N, w takim razie myślę, że obsadzenie Hemswortha w roli Thora było błędem. Eddie Murphy byłby lepszy. Dziewczyna pająka jest najważniejszą postacią dla tych, którzy najgłośniej krzyczą. Możemy się tylko domyślać, któż to taki.
A może właśnie by mnie podbudował? 
/Ponoć Will Smith był brany pod uwagę przy obsadzaniu Capa. Na pewno byłby lepszy niż jakiś tam Evans. A Chiwetel Ejiofor powinien zagrać Starka!
/MJ mieliśmy już okazję oglądać na wielkim ekranie. Była biała, ruda i... Tyle łączyło ją z komiksową MJ, bo była mdła i nijaka. A Marvel ma nosa do kastingów, co pokazywał nie raz i nie dwa, więc pewnie Mary Jane w wykonaniu panny Coleman będzie o wiele bliższa oryginałowi.
/W sumie fakt, może by cię zmotywował. Postałby trochę nad tobą i pokrzyczał, patrząc złowrogo, co mogłoby jeszcze bardziej pomóc.
Steve, a kto nie miałby dość na twoim miejscu? Chwile zwątpienia przynajmniej później mogą motywować. 
I tak na ciebie wściekłby się mniej niż gdyby ktoś inny to zasugerował, co? Ja nie wiem, jak wy z nim wytrzymujecie. 
/Jestem pewien, że znaleźliby się ludzie, którzy nie mieliby dość, nawet chwilami. Może tacy z prawdziwym, życiowym powołaniem?
/Cóż, nie można zaprzeczyć, dla mnie Bucky faktycznie jest nieco... milszy, Choć coś czuję, że bardziej pasowałby "nieco mniej niemiły". Ale to i tak dobrze, prawda? Przynajmniej na początek, to taki duży krok do przodu. Choć nie zmienia to tego, że czasem mam ochotę nim porządnie potrząsnąć. Ale się powstrzymuję.
Bucky, rozmawialiśmy o pamięci a nie o twoim stanie ogólnym, więc z łaski swojej przestań się złościć o nic. 
 Wcale się nie wściekam.
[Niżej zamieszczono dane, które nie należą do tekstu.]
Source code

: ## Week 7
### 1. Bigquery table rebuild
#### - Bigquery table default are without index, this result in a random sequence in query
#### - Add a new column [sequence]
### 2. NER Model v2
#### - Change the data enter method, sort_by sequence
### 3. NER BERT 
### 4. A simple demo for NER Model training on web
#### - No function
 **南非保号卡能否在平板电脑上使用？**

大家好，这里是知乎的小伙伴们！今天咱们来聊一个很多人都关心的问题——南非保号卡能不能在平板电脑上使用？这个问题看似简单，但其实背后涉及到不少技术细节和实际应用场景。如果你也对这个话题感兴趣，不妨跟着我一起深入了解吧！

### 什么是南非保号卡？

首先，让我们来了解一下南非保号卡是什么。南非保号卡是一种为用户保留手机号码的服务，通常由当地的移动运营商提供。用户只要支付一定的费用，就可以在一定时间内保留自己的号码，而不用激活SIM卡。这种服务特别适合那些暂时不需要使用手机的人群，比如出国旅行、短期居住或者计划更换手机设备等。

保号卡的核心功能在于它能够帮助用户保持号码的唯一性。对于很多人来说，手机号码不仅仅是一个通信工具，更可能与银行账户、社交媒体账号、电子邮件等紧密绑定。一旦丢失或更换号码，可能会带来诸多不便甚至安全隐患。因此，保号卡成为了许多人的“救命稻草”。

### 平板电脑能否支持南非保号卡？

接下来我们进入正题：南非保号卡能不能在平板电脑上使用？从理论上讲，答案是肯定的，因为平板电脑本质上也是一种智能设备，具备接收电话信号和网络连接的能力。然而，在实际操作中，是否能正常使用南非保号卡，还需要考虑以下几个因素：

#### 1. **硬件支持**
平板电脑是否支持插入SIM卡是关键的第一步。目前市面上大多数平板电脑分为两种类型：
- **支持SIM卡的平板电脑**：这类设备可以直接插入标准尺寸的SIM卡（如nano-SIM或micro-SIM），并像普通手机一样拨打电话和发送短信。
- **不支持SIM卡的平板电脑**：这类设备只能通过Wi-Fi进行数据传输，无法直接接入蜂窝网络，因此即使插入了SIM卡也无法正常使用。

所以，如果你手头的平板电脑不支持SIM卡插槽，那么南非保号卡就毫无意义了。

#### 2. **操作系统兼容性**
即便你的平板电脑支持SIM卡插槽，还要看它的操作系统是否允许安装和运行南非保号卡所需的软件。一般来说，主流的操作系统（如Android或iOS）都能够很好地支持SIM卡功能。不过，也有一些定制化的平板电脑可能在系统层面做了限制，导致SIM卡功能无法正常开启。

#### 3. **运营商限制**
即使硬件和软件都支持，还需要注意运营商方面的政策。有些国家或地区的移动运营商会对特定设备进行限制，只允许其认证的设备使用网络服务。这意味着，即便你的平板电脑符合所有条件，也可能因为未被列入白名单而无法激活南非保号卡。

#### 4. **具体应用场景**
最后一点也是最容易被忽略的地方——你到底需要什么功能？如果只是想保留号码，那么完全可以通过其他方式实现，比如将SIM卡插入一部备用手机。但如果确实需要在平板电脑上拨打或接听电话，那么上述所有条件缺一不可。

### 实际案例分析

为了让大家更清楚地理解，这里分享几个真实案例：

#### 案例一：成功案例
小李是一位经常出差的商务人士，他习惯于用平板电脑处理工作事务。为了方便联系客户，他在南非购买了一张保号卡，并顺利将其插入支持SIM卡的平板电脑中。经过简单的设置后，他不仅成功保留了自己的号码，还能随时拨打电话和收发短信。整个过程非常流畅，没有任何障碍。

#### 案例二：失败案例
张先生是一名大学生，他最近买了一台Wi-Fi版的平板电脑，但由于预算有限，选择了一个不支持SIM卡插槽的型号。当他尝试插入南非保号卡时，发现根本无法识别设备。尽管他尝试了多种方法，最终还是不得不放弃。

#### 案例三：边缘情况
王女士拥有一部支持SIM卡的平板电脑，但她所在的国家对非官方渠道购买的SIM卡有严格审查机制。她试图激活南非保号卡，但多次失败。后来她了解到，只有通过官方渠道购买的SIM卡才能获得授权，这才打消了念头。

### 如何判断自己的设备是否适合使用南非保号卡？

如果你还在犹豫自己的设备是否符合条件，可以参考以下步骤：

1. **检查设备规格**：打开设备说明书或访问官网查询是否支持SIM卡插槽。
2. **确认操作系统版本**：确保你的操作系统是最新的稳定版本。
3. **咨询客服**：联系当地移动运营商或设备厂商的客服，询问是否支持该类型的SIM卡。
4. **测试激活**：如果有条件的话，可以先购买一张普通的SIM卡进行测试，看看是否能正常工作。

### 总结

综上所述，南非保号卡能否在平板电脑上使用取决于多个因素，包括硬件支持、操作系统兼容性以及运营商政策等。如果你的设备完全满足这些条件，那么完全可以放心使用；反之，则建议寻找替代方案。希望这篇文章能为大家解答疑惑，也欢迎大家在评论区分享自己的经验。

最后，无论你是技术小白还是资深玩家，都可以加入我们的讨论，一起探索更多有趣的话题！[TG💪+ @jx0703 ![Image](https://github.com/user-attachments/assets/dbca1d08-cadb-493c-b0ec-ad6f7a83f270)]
Jestem pieprzoną oazą spokoju, nie widać? I tak wiem, o czym mówiliśmy. Z moją pamięcią też jest zajebiście. Tak zajebiście, że aż brak mi słów, by to opisać. 

1 komentarz:

  1. N, a tak, pamiętam coś takiego z filmwebu. Gdyby to przeszło, Bucky’ego na pewno grałby Martin Lawrence i mielibyśmy kolejne „Bad boys”. Neh, Tony’ego powinien grać Jackie Chan, żeby Azjaci też mieli swój udział.
    Zachwytów nad panią Dunst chyba nie było, fakt. Ale oby tendencja dobrego nosa się utrzymywała jak najdłużej.
    Trener jak się patrzy. Nie mogę doczekać się wspólnych treningów <3

    Steve, to musiałby być ktoś równie uparty jak Bucky.
    Powstrzymujesz się, żeby go nie spłoszyć?

    Bucky, dobra, chyba się zamknę, bo jeszcze chwila i zaczniesz na mnie rozładowywać frustrację.